FRONT UNI CONTRE LA VIE CHERE

"Front uni contre la vie chère"
A l’heure où la précarité explose, où la dégradation salariale touche une immense majorité des salariés et où les retraites sont en perpétuel recul, finir les fins de mois devient de plus en plus difficile pour un nombre sans cesse plus important de ménages.


10 mai 2011

Signez la pétition en ligne

Avec cette campagne nous voulons dénoncer la situation insupportable imposée à notre peuple, mais aussi avancer un grand nombre de propositions pour mettre en œuvre d’autres choix. Ces propositions, dont quelques-unes sont pointées dans la pétition, nous voulons les populariser très largement. A l’heure où les grands médias ne s’intéressent qu’à la scénarisation de 2012 nous voulons mettre au cœur du débat politique la question sociale.

Avec cette campagne, donnons-nous l’ambition d’aller à la rencontre de centaines de milliers d’hommes et des femmes, donnons nous l’ambition de faire grandir les exigences sur l’augmentation des salaires, le blocage des prix et la taxation des profits.

Le premier grand rendez-vous est fixé le 3 juin avec un premier dépôt des pétitions avant l’ouverture de la conférence nationale.

La vie chère au quotidien

Le logement

Constat :

Le logement est un reflet et un générateur de nouvelles inégalités : l’augmentation du logement pénalise en premier les plus modestes.

A la panne de l’ascenseur social se superpose la panne de l’ascenseur résidentiel : pas de possibilité d’améliorer sa condition résidentielle lors d’un changement de logement.

- La dépense moyenne engagée par les ménages pour se loger a augmenté de 23% entre 2002 et 2007.
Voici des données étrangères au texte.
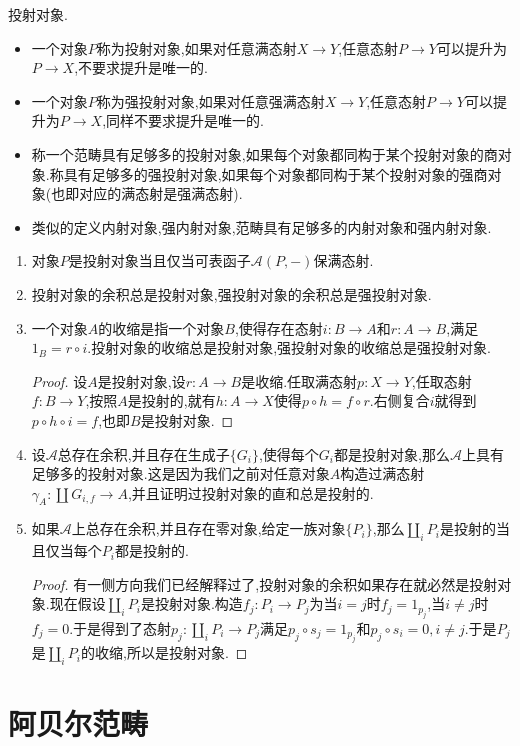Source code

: 投射对象.
\begin{itemize}
	\item 一个对象$P$称为投射对象,如果对任意满态射$X\to Y$,任意态射$P\to Y$可以提升为$P\to X$,不要求提升是唯一的.
	\item 一个对象$P$称为强投射对象,如果对任意强满态射$X\to Y$,任意态射$P\to Y$可以提升为$P\to X$,同样不要求提升是唯一的.
	\item 称一个范畴具有足够多的投射对象,如果每个对象都同构于某个投射对象的商对象.称具有足够多的强投射对象,如果每个对象都同构于某个投射对象的强商对象(也即对应的满态射是强满态射).
	\item 类似的定义内射对象,强内射对象,范畴具有足够多的内射对象和强内射对象.
\end{itemize}
\begin{enumerate}
	\item 对象$P$是投射对象当且仅当可表函子$\mathscr{A}(P,-)$保满态射.
	\item 投射对象的余积总是投射对象,强投射对象的余积总是强投射对象.
	\item 一个对象$A$的收缩是指一个对象$B$,使得存在态射$i:B\to A$和$r:A\to B$,满足$1_B=r\circ i$.投射对象的收缩总是投射对象,强投射对象的收缩总是强投射对象.
	\begin{proof}
		
		设$A$是投射对象,设$r:A\to B$是收缩.任取满态射$p:X\to Y$,任取态射$f:B\to Y$,按照$A$是投射的,就有$h:A\to X$使得$p\circ h=f\circ r$.右侧复合$i$就得到$p\circ h\circ i=f$,也即$B$是投射对象.
	\end{proof}
    \item 设$\mathscr{A}$总存在余积,并且存在生成子$\{G_i\}$,使得每个$G_i$都是投射对象,那么$\mathscr{A}$上具有足够多的投射对象.这是因为我们之前对任意对象$A$构造过满态射$\gamma_A:\coprod G_{i,f}\to A$,并且证明过投射对象的直和总是投射的.
    \item 如果$\mathscr{A}$上总存在余积,并且存在零对象,给定一族对象$\{P_i\}$,那么$\coprod_iP_i$是投射的当且仅当每个$P_i$都是投射的.
    \begin{proof}
    	
    	有一侧方向我们已经解释过了,投射对象的余积如果存在就必然是投射对象.现在假设$\coprod_iP_i$是投射对象.构造$f_j:P_i\to P_j$为当$i=j$时$f_j=1_{p_j}$,当$i\not=j$时$f_j=0$.于是得到了态射$p_j:\coprod_iP_i\to P_j$满足$p_j\circ s_j=1_{p_j}$和$p_j\circ s_i=0,i\not=j$.于是$P_j$是$\coprod_iP_i$的收缩,所以是投射对象.
    \end{proof}
\end{enumerate}
\newpage
\section{阿贝尔范畴}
- 3.5 millions de femmes et d’hommes vivent dans des logements indignes ou sont sans-abris

- 80% des français estiment qu’il est aujourd’hui difficile de trouver un logement

- Il y a, fin de l’année dernière, 1 230 136 demandes de logements sociaux sans réponses. La crise du logement touche d’une manière ou d’une autre 10 millions de personnes en France et se traduit par une hausse des loyers. Le coût du logement, dans le secteur privée, représente pour les familles les plus modestes jusqu’à 50% du revenu.

- Seuls 32 communes en 10 ans ont atteint le taux des 20% de logements sociaux sur 931 communes concernées par la loi.

- 44 % des communes d’Ile-de-France (83 sur 181) ne respectent pas la loi SRU. Parmi les plus hors la loi : Neuilly-sur-Seine avec 3,6% de logements sociaux.

- Petit rappel : La loi SRU, votée en 2000, impose aux communes de plus de 3 500 habitants d’atteindre un quota de 20 % de logements sociaux, et prévoit un système de pénalités financières en cas de manquement à cette obligation

Propositions du PCF :

- Limiter le montant des loyers à 20% du revenu des familles

- Blocage des loyers

- Interdire les expulsions locatives de toute personne et famille en difficulté économique et sociale

- Réquisitionner les logements vacants.

- Reconnaître le droit au logement comme un droit universel

- Créer un service public national et décentralisé du logement et de l’habitat

- Faire respecter la loi SRU et l’élargir en remontant à 30% en zone de tension et 25% sur le reste du territoire le seuil minimal de logements sociaux.

Énergie / Alimentation

Constat :

- Depuis 2004, le gaz a augmenté de 60%

- La précarité énergétique touche 13% des ménages en France. Les ménages limitent leur consommation et souffrent du froid pour des raisons financières.

- Essence : super sans plomb + 11% en un an ; gazole : +14% en un an

- Certains produits alimentaires vont augmenter de 20% :
- les farines : + 15 à 20%
- les pâtes : + 5 à + 10%
- le café : + 10 à +20%
- l’huile : + 5 à + 8%

- Les spéculateurs profitent de toutes les opportunités (crises politiques, sociales) pour spéculer sur les matières premières, à l’image des céréales dont les prix à doublé en 1 an, de l’augmentation du baril de pétrole avec les soulèvements en Libye...

Propositions du PCF :

- Création d’un véritable service public de l’eau pour la mise en œuvre de prix inférieurs à ceux pratiqués par le privé.

- Renationaliser EDF/GDF.

- Instaurer un prix maximal à la pompe, une diminution de 5% de la TIPP (58%du prix de l’essence), financée par la taxation des compagnies pétrolières.

- Blocage du prix d’un ensemble de première nécessité.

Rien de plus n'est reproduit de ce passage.